Até agora nunca tinha sido muito crítica em relação ao fenómeno, até porque a anterior experiência de Jon Favreau, «O Livro da Selva», pareceu-me ser do melhor que se fez nesta nova vaga da Disney. Por isso mesmo aguardava «O Rei Leão» – o clássico, de entre todos, a que estou mais ligada emocionalmente – com um misto de expectativa e medo. Acontece que a arte “viva” que Favreau tinha conseguido combinar com a sofisticação do CGI em «O Livro da Selva» é aqui somente um efeito mímico, e a dever pouco à designação de “vida” na grande tela. Procuramos no novo filme o encanto da cena do ensinamento de Mufasa sobre as estrelas/reis que nos vigiam (ou melhor, vigiam Simba), e sentimos a falta do vasto céu azul-escuro forte em contraste com a juba castanho-quente do Rei (reflexo do calor do seu coração de pai) onde o filho se deita; procuramos a pujança titânica do número musical de Scar, Be Prepared, e vemos uma recriação destemperada a servir apenas para sinalizar o acontecimento seguinte; procuramos também, por exemplo, a majestade da aparição do rosto de Mufasa no firmamento, e levamos com nuvens cinzentas – a verdadeira “mística” do digital.
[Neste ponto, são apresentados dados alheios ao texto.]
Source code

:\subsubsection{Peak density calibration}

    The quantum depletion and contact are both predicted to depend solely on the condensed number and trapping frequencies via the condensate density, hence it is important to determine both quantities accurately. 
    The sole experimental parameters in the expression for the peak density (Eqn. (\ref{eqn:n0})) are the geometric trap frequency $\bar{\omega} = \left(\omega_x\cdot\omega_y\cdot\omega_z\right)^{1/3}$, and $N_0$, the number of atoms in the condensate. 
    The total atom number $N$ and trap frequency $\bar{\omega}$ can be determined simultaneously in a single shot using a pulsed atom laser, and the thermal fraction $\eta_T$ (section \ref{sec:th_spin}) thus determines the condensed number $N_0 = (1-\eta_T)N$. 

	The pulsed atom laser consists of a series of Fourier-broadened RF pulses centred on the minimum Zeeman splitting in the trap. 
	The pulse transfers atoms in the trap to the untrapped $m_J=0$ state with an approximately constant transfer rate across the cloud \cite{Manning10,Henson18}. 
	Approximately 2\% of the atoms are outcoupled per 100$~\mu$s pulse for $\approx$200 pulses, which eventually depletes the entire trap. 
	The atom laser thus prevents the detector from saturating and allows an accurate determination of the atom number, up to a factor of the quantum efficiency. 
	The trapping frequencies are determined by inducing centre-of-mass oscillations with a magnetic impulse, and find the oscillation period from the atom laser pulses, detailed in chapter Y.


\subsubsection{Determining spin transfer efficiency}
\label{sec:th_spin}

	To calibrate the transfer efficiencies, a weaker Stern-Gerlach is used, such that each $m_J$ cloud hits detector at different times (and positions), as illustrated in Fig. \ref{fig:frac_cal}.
O cinzento será, de resto, a cor que mais se retém deste «O Rei Leão» de Favreau. Ou seja, aquela indefinição que impede sentimentos garridos de qualquer ordem. As cores que faziam a animação crescer diante dos nossos olhos como uma pauta visual, entre a expressão sombria e a luminosa, tinham a sua própria vibração interior. Algo que aqui se converte num episódio musical, e numérico, do BBC Vida Selvagem, sem a orgânica de um imaginário. Entenda-se, há uma intensidade no cinema de animação – e neste caso no semblante dos animais – que não é transponível para um programa fotográfico, de alguma maneira asséptico. Faltam-lhe “germes” emocionais. Esses que se alojam no traço vivo de 1994 e forjam a beleza operática de um conto eterno.

E contudo, é preciso reconhecê-lo, a Disney continua na linha da frente da narrativa tecnológica: «O Rei Leão» é um exemplo perfeito da higienização visual capaz de recuperar, pela via mercantil, uma fábula sublime. O problema é que não basta o verniz da superfície… Por muita qualidade que tenha, estala rapidamente. Honre-se antes o soberano filme original.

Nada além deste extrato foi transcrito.